And Abram went up out of Egypt, he, and his wife, and all that he had, and Lot with him, into the south. 2And Abram was very rich in cattle, in silver, and in gold. 3And he went on his journeys from the south even to Bethel, unto the place where his tent had been at the beginning, between Bethel and Hai; 4Unto the place of the altar, which he had made there at the first: and there Abram called on the name of the Lord.

5And Lot also, which went with Abram, had flocks, and herds, and tents. 6And the land was not able to bear them, that they might dwell together: for their substance was great, so that they could not dwell together. 7And there was a strife between the herdmen of Abram’s cattle and the herdmen of Lot’s cattle: and the Canaanite and the Perizzite dwelled then in the land. 8And Abram said unto Lot, Let there be no strife, I pray thee, between me and thee, and between my herdmen and thy herdmen; for we be brethren. 9 Is not the whole land before thee? separate thyself, I pray thee, from me: if thou wilt take the left hand, then I will go to the right; or if thou depart to the right hand, then I will go to the left. 10And Lot lifted up his eyes, and beheld all the plain of Jordan, that it was well watered every where, before the Lord destroyed Sodom and Gomorrah, even as the garden of the Lord, like the land of Egypt, as thou comest unto Zoar. 11Then Lot chose him all the plain of Jordan; and Lot journeyed east: and they separated themselves the one from the other. 12Abram dwelled in the land of Canaan, and Lot dwelled in the cities of the plain, and pitched his tent toward Sodom. 13But the men of Sodom were wicked and sinners before the Lord exceedingly.

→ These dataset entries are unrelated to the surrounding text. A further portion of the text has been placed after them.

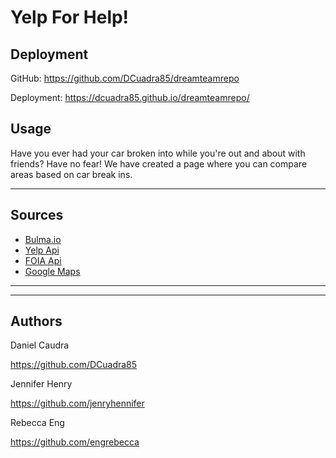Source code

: # Yelp For Help!

## Deployment

GitHub: https://github.com/DCuadra85/dreamteamrepo

Deployment: https://dcuadra85.github.io/dreamteamrepo/


## Usage

Have you ever had your car broken into while you're out and about with friends? Have no fear! We have created a page where you can compare areas based on car break ins.

<hr>

## Sources

* [Bulma.io](https://bulma.io/)
* [Yelp Api](https://www.yelp.com/developers/documentation/v3)
* [FOIA Api](https://www.foia.gov/developer/)
* [Google Maps](https://developers.google.com/maps/documentation)

<hr>
<hr>

## Authors

Daniel Caudra

https://github.com/DCuadra85

Jennifer Henry

https://github.com/jenryhennifer

Rebecca Eng

https://github.com/engrebecca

14And the Lord said unto Abram, after that Lot was separated from him, Lift up now thine eyes, and look from the place where thou art northward, and southward, and eastward, and westward: 15For all the land which thou seest, to thee will I give it, and to thy seed for ever. 16And I will make thy seed as the dust of the earth: so that if a man can number the dust of the earth, then shall thy seed also be numbered. 17Arise, walk through the land in the length of it and in the breadth of it; for I will give it unto thee. 18Then Abram removed his tent, and came and dwelt in the plain of Mamre, which is in Hebron, and built there an altar unto the Lord.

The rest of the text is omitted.